### Your goal
Scan the records below and say how many lines include the word "will", giving no other text.

+-------+

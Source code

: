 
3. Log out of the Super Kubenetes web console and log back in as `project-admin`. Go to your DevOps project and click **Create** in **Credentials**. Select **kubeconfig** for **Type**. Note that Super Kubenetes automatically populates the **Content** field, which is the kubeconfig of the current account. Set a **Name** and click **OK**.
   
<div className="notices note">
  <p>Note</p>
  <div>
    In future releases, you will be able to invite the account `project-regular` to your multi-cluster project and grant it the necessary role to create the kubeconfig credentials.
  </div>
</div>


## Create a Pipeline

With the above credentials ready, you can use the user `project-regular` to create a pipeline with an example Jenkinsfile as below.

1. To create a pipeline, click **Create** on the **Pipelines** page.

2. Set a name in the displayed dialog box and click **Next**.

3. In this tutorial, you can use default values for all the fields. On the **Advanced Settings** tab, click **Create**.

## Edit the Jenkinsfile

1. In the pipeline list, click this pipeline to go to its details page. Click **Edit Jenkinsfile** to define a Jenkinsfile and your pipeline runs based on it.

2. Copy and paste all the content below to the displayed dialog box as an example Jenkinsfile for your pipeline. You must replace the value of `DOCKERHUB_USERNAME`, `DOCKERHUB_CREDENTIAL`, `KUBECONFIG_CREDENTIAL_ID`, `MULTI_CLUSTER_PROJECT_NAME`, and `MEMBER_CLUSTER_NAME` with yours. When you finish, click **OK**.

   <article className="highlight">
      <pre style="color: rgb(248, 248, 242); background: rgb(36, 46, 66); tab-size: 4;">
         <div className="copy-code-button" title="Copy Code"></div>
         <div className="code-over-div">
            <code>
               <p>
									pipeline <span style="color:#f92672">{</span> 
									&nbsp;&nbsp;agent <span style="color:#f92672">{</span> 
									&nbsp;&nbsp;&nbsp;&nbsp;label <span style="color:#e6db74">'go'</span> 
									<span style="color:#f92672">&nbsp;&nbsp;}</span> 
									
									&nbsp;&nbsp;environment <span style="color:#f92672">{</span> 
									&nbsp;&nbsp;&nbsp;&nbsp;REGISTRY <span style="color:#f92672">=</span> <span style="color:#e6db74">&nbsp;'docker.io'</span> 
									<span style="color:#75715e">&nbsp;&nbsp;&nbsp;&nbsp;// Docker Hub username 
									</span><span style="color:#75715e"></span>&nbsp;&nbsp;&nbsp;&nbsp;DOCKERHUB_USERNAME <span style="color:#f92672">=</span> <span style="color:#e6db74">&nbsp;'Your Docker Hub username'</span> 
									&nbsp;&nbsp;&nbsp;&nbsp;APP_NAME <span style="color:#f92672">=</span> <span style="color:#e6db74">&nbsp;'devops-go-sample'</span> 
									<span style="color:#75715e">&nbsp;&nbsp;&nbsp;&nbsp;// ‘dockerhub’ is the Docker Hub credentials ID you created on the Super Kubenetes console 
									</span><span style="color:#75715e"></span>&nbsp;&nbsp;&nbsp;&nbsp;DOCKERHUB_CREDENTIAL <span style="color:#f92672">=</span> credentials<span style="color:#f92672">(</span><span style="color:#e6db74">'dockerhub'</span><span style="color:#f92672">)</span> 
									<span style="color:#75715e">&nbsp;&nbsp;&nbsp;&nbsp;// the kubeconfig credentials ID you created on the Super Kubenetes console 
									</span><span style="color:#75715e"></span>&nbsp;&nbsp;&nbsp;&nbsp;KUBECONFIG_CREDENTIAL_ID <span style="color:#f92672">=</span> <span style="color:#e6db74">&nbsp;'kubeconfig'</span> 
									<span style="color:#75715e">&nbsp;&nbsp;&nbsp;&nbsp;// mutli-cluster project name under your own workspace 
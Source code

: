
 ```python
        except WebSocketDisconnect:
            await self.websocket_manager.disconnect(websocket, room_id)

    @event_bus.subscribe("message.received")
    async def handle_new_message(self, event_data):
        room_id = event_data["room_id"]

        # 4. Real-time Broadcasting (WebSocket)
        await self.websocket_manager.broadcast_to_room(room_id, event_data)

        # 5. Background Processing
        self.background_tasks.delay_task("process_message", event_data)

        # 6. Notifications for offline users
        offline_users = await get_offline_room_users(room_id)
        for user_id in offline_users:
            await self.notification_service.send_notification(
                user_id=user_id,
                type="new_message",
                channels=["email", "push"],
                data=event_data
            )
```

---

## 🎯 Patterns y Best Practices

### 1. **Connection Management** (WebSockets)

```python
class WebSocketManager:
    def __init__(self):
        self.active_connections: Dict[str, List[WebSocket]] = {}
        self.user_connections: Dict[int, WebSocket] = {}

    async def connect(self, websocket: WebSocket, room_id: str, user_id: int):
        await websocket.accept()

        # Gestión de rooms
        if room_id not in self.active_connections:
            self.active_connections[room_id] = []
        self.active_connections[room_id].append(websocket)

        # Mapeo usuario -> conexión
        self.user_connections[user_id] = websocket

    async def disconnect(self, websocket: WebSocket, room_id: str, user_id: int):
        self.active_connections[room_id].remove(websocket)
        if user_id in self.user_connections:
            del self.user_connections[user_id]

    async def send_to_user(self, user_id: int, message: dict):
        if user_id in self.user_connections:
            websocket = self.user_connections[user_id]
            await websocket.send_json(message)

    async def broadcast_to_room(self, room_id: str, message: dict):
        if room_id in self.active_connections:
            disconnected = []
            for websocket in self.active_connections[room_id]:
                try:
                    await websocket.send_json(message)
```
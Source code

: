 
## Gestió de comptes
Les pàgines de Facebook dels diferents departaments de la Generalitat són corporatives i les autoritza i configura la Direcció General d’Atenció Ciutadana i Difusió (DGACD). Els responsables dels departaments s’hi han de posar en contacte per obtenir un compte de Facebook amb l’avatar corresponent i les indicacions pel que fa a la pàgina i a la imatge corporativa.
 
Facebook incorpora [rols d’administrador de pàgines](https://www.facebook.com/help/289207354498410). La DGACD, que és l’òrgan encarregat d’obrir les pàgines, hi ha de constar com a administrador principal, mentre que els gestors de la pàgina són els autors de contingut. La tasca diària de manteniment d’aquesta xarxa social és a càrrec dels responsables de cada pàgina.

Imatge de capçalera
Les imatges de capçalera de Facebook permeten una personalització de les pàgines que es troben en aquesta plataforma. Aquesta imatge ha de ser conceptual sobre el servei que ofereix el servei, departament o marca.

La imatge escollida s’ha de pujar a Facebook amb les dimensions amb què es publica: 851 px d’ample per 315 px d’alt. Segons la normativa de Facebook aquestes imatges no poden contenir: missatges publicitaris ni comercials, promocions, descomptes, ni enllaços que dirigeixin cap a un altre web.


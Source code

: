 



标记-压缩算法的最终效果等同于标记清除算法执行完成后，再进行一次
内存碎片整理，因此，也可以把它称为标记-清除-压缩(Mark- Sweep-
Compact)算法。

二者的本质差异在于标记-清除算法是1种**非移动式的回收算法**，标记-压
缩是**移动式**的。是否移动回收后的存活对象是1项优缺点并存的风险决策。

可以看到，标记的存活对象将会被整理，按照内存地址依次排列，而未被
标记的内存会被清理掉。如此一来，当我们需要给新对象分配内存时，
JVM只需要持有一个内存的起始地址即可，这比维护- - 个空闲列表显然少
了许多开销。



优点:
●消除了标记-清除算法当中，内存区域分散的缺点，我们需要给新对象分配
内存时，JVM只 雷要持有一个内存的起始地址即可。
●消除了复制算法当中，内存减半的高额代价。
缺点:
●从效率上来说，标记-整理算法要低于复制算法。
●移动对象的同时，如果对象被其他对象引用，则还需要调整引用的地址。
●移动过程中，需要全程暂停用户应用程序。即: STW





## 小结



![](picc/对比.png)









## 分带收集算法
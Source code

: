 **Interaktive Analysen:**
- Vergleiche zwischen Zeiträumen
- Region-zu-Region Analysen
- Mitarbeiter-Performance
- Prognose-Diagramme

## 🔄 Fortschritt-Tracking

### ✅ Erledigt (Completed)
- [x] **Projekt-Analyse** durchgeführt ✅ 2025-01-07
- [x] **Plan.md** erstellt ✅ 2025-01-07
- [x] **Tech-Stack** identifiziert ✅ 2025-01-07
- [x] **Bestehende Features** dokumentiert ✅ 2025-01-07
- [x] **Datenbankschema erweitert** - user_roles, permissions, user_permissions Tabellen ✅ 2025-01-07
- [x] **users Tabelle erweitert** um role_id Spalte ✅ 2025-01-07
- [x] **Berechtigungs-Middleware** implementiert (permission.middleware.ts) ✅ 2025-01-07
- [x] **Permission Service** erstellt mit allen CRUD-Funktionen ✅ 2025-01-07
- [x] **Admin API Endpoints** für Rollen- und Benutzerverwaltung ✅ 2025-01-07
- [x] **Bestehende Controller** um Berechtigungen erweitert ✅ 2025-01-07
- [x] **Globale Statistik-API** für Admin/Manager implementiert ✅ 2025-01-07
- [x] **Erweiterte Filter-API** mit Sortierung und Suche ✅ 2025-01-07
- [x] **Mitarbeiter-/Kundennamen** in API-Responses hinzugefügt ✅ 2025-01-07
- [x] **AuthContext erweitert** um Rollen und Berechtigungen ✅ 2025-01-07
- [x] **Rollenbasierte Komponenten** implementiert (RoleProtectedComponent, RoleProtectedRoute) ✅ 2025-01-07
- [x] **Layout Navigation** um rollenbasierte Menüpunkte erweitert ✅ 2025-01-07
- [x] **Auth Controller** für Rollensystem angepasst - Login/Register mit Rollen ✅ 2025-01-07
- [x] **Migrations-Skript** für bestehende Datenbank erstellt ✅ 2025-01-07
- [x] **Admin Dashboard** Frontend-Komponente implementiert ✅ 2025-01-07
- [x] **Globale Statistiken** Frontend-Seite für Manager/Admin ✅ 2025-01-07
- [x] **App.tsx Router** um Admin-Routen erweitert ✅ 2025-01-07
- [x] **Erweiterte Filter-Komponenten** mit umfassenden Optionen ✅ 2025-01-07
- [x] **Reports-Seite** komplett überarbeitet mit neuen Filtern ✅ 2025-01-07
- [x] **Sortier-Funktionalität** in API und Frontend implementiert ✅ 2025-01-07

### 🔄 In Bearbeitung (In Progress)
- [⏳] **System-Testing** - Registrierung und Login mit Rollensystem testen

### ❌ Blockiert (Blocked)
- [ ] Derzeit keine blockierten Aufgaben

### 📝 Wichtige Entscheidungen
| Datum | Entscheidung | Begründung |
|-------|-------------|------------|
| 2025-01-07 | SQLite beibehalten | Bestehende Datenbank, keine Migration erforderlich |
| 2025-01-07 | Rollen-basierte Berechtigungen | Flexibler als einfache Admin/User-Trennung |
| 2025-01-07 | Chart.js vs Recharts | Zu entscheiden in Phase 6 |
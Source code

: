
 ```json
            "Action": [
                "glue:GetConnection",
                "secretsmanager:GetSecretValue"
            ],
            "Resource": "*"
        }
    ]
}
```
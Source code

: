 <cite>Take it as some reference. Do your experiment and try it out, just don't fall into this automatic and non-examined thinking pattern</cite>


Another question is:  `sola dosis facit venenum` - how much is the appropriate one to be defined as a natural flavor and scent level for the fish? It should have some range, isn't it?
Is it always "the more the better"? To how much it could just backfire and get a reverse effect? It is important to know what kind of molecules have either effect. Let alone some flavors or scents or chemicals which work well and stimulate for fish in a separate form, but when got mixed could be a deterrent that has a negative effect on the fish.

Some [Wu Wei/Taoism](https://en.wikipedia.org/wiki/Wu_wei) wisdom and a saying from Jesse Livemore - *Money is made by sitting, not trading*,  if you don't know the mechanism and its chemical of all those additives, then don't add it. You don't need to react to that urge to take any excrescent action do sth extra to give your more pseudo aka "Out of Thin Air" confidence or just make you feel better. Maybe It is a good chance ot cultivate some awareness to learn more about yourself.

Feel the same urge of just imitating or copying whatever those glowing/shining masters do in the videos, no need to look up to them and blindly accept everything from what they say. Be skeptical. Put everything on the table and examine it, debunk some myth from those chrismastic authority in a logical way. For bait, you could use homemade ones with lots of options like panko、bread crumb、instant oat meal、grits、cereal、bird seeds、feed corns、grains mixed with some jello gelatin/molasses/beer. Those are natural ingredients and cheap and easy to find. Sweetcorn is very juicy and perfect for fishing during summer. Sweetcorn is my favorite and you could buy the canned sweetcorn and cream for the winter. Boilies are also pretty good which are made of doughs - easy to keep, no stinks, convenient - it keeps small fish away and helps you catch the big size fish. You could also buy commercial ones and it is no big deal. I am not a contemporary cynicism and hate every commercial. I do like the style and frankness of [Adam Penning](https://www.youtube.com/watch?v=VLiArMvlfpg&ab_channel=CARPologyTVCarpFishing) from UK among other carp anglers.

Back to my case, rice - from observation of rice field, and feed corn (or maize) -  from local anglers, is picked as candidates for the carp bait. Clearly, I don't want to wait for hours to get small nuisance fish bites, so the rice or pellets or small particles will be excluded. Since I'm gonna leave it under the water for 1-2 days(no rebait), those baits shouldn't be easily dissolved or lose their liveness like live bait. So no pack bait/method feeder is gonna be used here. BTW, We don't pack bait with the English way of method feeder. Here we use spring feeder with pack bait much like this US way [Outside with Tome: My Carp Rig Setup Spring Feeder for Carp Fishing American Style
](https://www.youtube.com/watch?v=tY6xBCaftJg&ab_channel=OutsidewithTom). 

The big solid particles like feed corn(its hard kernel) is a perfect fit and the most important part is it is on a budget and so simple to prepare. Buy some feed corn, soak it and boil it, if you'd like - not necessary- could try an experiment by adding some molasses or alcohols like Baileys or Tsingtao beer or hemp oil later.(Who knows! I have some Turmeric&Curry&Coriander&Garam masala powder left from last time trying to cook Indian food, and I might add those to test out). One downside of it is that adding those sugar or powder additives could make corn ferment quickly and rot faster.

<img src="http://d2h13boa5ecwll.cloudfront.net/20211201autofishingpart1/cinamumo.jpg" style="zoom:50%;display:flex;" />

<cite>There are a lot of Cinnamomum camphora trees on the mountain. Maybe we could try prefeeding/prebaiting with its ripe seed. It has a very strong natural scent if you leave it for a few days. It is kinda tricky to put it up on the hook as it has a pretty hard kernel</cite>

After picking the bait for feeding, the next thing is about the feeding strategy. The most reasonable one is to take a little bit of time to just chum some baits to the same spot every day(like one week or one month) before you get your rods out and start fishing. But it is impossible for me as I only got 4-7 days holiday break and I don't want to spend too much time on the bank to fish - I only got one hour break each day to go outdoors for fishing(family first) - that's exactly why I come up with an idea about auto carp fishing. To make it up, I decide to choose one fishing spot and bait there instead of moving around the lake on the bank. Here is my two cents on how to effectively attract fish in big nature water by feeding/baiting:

+-------+

### Result for this exercise
2